Often when it comes to communicating the brand equity (the additional value that a brand adds to a product), the communication becomes a bit confusing—remaining in the territories of the obvious, the territories of the known.
The “safe marketing” or “informative marketing” of a product usually goes through banal phrases, claims, or payoffs like: “The best pizza in the city”, “Only fresh products”, “100% quality”, “Our company cares about the employees' welfare”, “We offer the best solutions” and so on. I personally call it the marketing of the obvious. Communicating the obvious means don’t communicate at all.
A pretty girl who wears a T-shirt that says “I’m a pretty girl” is not saying anything, just like a restaurant that says that its products are fresh, it doesn’t add value to its brand.
Another thing would be if the same girl was wearing a T-shirt that says “I am also a great chef”. That would be a good marketing operation.

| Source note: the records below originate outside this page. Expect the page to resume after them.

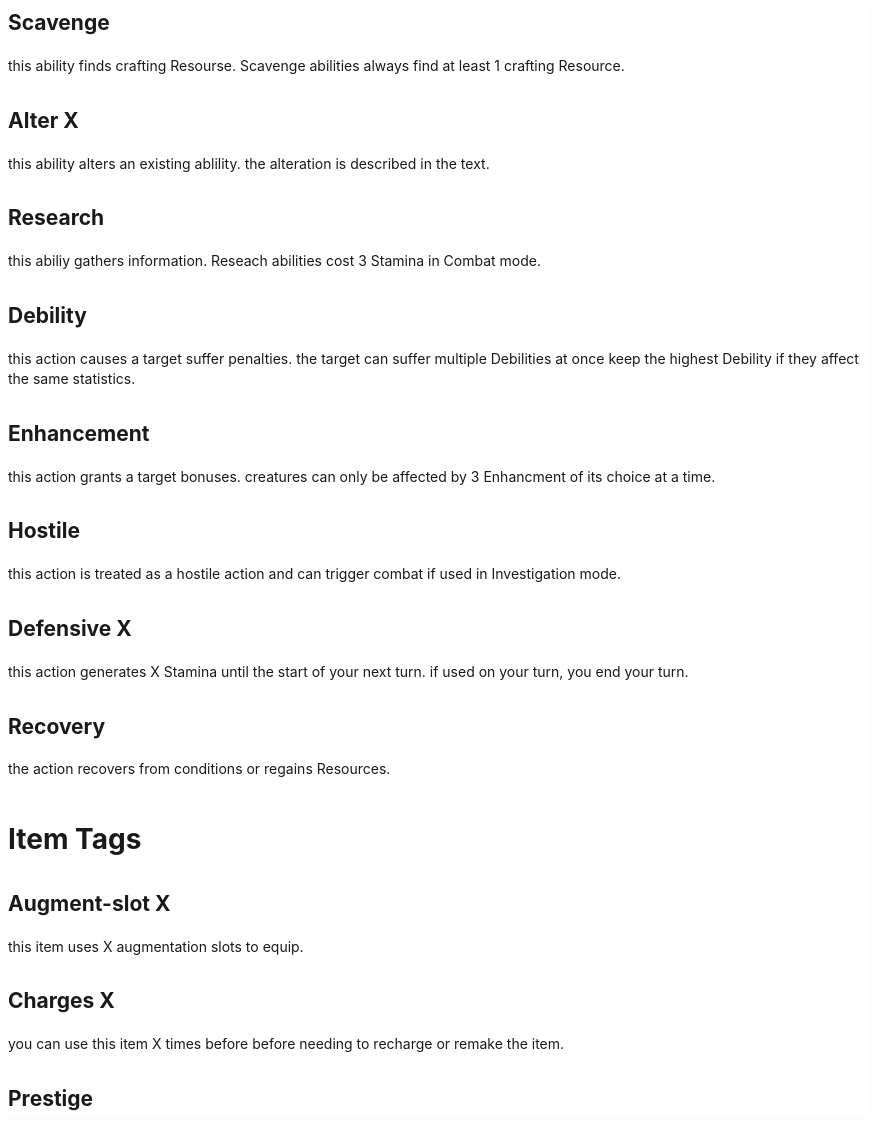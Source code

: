 ## Scavenge

this ability finds crafting Resourse. Scavenge abilities always find at least 1
crafting Resource.

## Alter X
this ability alters an existing ablility. the alteration is described in the text.

## Research

this abiliy gathers information. Reseach abilities cost 3 Stamina in Combat mode. 

## Debility

this action causes a target suffer penalties. the target can suffer multiple Debilities
at once keep the highest Debility if they affect the same statistics.

## Enhancement

this action grants a target bonuses. creatures can only be affected by 3
Enhancment of its choice at a time. 

## Hostile

this action is treated as a hostile action and can trigger combat if used in Investigation mode.

## Defensive X 

this action generates X Stamina until the start of your next turn. if used on
your turn, you end your turn. 

## Recovery

the action recovers from conditions or regains Resources.

# Item Tags 

## Augment-slot X

this item uses X augmentation slots to equip.

## Charges X

you can use this item X times before before needing to recharge or remake the item.

## Prestige 
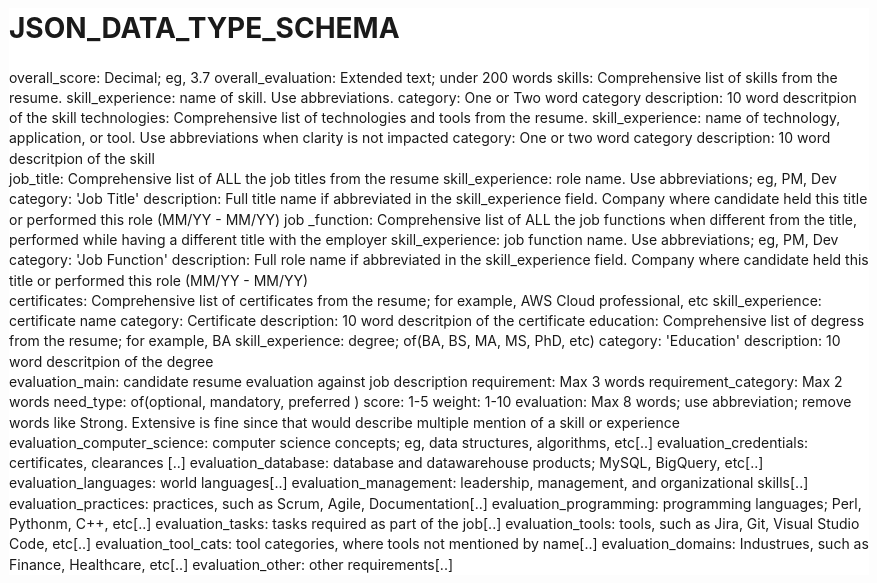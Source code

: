 JSON_DATA_TYPE_SCHEMA
=======================
overall_score: Decimal; eg, 3.7
overall_evaluation: Extended text; under 200 words
skills: Comprehensive list of skills from the resume.
    skill_experience: name of skill. Use abbreviations.
    category: One or Two word category
    description: 10 word descritpion of the skill
technologies: Comprehensive list of technologies and tools from the resume.
    skill_experience: name of technology, application, or tool. Use abbreviations when clarity is not impacted
    category: One or two word category
    description: 10 word descritpion of the skill    
job_title: Comprehensive list of ALL the job titles from the resume
    skill_experience: role name. Use abbreviations; eg, PM, Dev
    category: 'Job Title'
    description: Full title name if abbreviated in the skill_experience field. Company where candidate held this title or performed this role (MM/YY - MM/YY) 
job _function: Comprehensive list of ALL the job functions when different from the title, performed while having a different title with the employer
    skill_experience: job function name. Use abbreviations; eg, PM, Dev
    category: 'Job Function'
    description: Full role name if abbreviated in the skill_experience field. Company where candidate held this title or performed this role (MM/YY - MM/YY)        
certificates: Comprehensive list of certificates from the resume; for example, AWS Cloud professional, etc
    skill_experience: certificate name
    category: Certificate
    description: 10 word descritpion of the certificate
education: Comprehensive list of degress from the resume; for example, BA
    skill_experience: degree; of(BA, BS, MA, MS, PhD, etc)
    category: 'Education'
    description: 10 word descritpion of the degree  
evaluation_main: candidate resume evaluation against job description
    requirement: Max 3 words
    requirement_category: Max 2 words
    need_type: of(optional, mandatory, preferred )
    score: 1-5
    weight: 1-10
    evaluation: Max 8 words; use abbreviation; remove words like Strong. Extensive is fine since that would describe multiple mention of a skill or experience
evaluation_computer_science: computer science concepts; eg, data structures, algorithms, etc[..]
evaluation_credentials: certificates, clearances [..]
evaluation_database: database and datawarehouse products; MySQL, BigQuery, etc[..]
evaluation_languages: world languages[..]
evaluation_management: leadership, management, and organizational skills[..]
evaluation_practices: practices, such as Scrum, Agile, Documentation[..]
evaluation_programming: programming languages; Perl, Pythonm, C++, etc[..]
evaluation_tasks: tasks required as part of the job[..]
evaluation_tools: tools, such as Jira, Git, Visual Studio Code, etc[..]
evaluation_tool_cats: tool categories, where tools not mentioned by name[..]
evaluation_domains: Industrues, such as Finance, Healthcare, etc[..]
evaluation_other: other requirements[..]
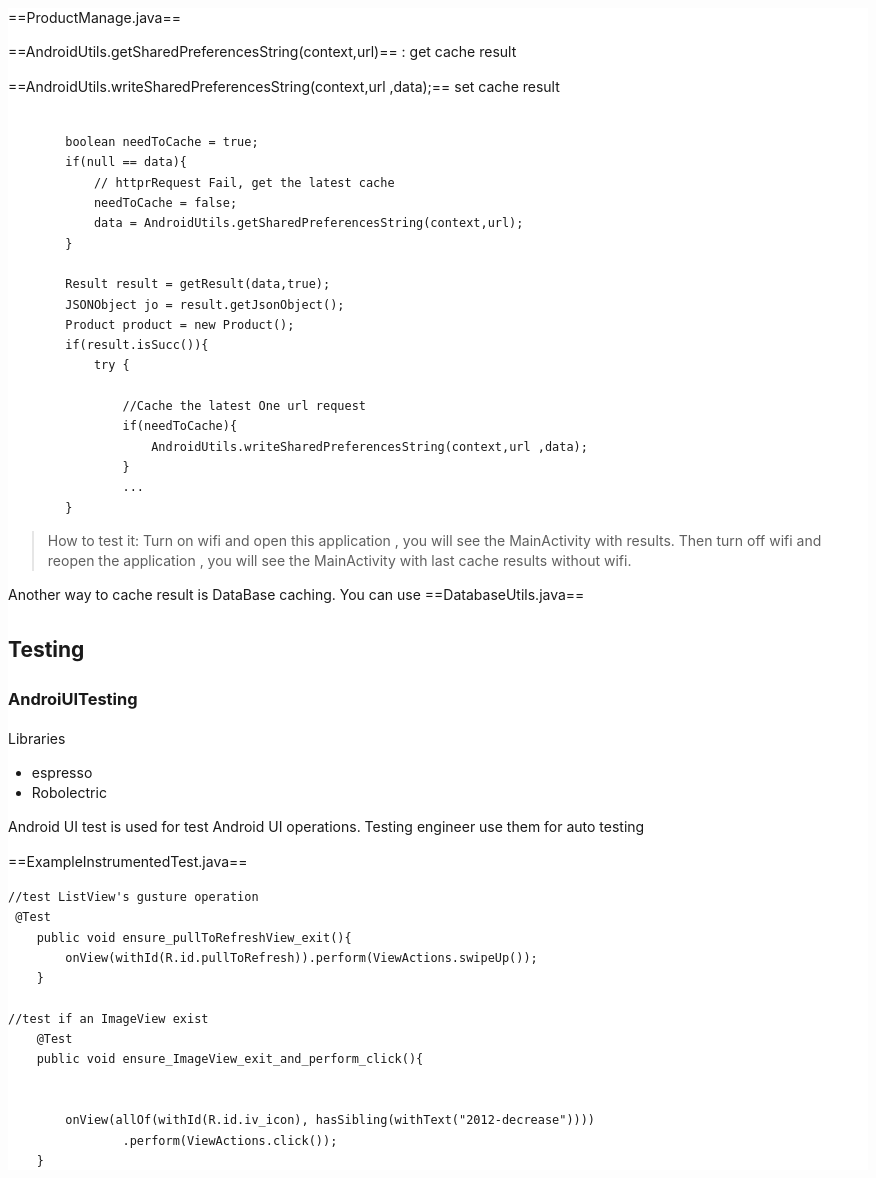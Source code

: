 ==ProductManage.java==

==AndroidUtils.getSharedPreferencesString(context,url)== :  get cache result

==AndroidUtils.writeSharedPreferencesString(context,url ,data);==  set cache result
```

		boolean needToCache = true;
		if(null == data){
			// httprRequest Fail, get the latest cache
			needToCache = false;
			data = AndroidUtils.getSharedPreferencesString(context,url);
		}

		Result result = getResult(data,true);
		JSONObject jo = result.getJsonObject();
		Product product = new Product();
		if(result.isSucc()){
			try {

				//Cache the latest One url request
				if(needToCache){
					AndroidUtils.writeSharedPreferencesString(context,url ,data);
				}
				...
		}

```
> How to test it: Turn on wifi and open this application , you will see the MainActivity with results. Then turn off wifi and reopen the application , you will see the MainActivity with last cache results without wifi.

Another way to cache result is DataBase caching.
You can use ==DatabaseUtils.java== 


## Testing 

### AndroiUITesting
Libraries
- espresso 
- Robolectric

Android UI test is used for test Android UI operations.
Testing engineer use them for auto testing 

==ExampleInstrumentedTest.java==

```
//test ListView's gusture operation
 @Test      
    public void ensure_pullToRefreshView_exit(){
        onView(withId(R.id.pullToRefresh)).perform(ViewActions.swipeUp());
    }

//test if an ImageView exist
    @Test 
    public void ensure_ImageView_exit_and_perform_click(){


        onView(allOf(withId(R.id.iv_icon), hasSibling(withText("2012-decrease"))))
                .perform(ViewActions.click());
    }
```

The questions are: why should I choose your brand over another? Where do you play? How do you win?
Does your communication make it clear how your brand can solve your costumer needs?
The inability to build a story around a product that is detached from the logic of the intrinsic quality of the product itself means forget about the importance of why you do what you do. The construction of a brand beyond the product (or around the product) is about journalistic/literary dynamics more than corporate dynamics—they are closer to Netflix than to industry. Storytelling must be created around a product and around the brand. Unfortunately in many cases products are treated as if they were just products.
Everything starts with storytelling. And the "safe" marketing, it is the one with shit storytelling. Without good stories, your marketing will always be half as good as it could be.